The Thai red curry paste will add the most amount of flavor and heat. The Tamari adds a wonderful saltiness. And the ginger pairs nicely with everything else too!
Simmer the broth for a few minutes to incorporate the pumpkin. Again no one is going to know that it’s there.
Step 2: the dumplings
As mentioned above these are frozen dumplings. You can use whatever your favorite brand is. They can be chicken, pork, beef, or vegetarian. It really doesn’t matter.
Add the frozen dumplings directly to the boiling broth, then simmer according to the package directions. It should be about 2 to 4 minutes until the dumplings float.
Step 3: serve and slurp
When the dumplings are floating, you are done. At this point, you can ladle the dumplings out of the broth and into bowls. Then ladle the broth over the dumplings and top with green onions, toasted sesame seeds, and sushi-style ginger (pickled ginger).

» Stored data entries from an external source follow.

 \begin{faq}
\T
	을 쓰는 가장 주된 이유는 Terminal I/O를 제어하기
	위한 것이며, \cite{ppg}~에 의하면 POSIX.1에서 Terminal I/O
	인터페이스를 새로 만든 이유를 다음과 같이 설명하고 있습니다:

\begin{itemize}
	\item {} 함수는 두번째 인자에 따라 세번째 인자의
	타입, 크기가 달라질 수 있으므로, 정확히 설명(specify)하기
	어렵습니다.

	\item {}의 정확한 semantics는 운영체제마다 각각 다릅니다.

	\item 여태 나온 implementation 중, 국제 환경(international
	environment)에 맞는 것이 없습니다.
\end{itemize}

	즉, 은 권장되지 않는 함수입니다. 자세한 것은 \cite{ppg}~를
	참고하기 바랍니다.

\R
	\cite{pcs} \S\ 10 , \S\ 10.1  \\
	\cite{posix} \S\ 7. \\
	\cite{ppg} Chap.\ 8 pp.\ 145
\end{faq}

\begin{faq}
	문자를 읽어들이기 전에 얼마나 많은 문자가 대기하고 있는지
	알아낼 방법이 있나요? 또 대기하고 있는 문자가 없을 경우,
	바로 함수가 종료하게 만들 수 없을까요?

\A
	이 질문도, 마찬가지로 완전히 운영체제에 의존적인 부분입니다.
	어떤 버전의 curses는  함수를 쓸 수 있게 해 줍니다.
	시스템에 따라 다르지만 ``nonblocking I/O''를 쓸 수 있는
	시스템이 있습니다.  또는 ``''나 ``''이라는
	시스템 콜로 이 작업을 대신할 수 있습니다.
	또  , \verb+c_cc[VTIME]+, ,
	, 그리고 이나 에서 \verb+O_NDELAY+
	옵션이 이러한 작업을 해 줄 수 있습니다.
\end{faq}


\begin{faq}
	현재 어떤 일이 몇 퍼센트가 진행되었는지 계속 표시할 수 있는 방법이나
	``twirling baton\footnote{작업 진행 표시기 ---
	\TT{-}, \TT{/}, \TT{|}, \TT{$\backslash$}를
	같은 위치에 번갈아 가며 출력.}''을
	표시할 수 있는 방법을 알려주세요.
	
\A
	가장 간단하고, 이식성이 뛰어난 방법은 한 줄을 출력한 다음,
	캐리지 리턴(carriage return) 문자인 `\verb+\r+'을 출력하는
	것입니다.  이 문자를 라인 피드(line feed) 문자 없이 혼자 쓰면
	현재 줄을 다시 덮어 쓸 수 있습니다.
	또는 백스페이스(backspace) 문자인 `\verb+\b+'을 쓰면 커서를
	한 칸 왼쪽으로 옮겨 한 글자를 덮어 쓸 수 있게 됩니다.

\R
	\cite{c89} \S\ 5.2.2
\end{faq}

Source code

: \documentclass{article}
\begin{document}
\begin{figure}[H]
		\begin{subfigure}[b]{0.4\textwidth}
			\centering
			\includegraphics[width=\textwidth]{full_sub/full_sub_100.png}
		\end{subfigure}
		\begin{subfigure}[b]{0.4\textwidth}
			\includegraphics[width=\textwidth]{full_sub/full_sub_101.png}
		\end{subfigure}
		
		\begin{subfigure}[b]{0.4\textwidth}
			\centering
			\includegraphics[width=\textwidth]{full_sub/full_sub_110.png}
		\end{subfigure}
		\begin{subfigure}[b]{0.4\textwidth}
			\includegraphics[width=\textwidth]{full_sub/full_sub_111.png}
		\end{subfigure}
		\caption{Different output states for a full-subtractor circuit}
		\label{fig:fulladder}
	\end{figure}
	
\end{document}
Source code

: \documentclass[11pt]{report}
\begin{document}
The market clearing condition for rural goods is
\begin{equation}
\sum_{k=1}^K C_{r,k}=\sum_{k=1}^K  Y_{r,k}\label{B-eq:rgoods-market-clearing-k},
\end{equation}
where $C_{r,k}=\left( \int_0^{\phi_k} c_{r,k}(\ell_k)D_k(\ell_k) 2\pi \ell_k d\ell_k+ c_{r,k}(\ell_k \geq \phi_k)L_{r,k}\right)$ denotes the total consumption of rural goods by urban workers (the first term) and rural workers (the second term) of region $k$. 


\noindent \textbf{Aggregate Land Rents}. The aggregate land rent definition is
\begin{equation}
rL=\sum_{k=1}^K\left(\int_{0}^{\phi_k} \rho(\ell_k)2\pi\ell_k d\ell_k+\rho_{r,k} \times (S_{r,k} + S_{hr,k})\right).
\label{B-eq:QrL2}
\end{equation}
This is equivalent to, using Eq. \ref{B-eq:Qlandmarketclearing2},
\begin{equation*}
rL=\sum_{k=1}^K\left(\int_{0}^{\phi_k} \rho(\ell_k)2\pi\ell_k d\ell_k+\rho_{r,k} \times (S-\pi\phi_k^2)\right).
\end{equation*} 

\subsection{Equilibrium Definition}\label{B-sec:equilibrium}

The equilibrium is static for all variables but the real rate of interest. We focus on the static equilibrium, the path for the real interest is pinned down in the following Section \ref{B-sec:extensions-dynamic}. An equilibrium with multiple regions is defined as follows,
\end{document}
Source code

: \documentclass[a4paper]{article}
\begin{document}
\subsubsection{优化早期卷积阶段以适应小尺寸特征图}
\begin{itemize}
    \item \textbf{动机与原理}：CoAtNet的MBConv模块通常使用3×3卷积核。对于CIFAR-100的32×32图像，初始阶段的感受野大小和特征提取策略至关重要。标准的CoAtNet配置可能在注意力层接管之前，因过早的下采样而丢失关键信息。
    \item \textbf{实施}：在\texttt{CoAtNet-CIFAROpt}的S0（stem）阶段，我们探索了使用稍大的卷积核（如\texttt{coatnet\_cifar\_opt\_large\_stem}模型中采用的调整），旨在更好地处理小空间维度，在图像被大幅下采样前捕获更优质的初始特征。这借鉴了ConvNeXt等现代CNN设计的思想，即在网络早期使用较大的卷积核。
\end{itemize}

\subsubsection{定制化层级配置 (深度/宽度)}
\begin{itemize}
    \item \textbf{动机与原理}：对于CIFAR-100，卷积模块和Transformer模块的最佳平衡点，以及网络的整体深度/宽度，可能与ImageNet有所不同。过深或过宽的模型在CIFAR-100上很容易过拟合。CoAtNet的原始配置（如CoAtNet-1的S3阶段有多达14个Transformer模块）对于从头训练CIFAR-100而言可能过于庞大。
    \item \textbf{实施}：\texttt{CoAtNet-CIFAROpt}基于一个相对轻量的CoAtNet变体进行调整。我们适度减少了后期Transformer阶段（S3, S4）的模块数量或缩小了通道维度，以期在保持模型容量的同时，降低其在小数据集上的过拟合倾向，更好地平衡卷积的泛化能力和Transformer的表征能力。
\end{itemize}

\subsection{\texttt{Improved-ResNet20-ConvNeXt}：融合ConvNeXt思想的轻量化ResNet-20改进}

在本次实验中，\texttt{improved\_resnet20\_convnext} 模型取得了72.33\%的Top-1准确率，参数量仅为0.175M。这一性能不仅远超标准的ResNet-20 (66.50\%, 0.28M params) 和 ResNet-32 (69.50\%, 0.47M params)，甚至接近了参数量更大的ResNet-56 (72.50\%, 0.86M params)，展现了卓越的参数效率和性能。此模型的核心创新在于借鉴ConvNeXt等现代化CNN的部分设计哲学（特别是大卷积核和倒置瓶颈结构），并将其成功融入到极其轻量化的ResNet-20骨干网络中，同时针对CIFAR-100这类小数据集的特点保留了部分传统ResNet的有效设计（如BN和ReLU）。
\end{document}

Keep it simple or go all out, that’s up to you!
This dumpling soup is perfect any night of the week. Whether it’s pouring rain, snowy, or simply a night where you just need a warming soup.
I’m so thankful for easy dinners like this!
Looking for more warming soups? Here are a few to try:
Lastly, if you make this 20 Minute Hidden Veggie Chicken Dumpling Soup be sure to leave a comment and/or give this recipe a rating! Above all, I love to hear from you guys and always do my best to respond to each and every comment. And of course, if you do make this recipe, don’t forget to tag me on Instagram! Looking through the photos of recipes you all have made is my favorite!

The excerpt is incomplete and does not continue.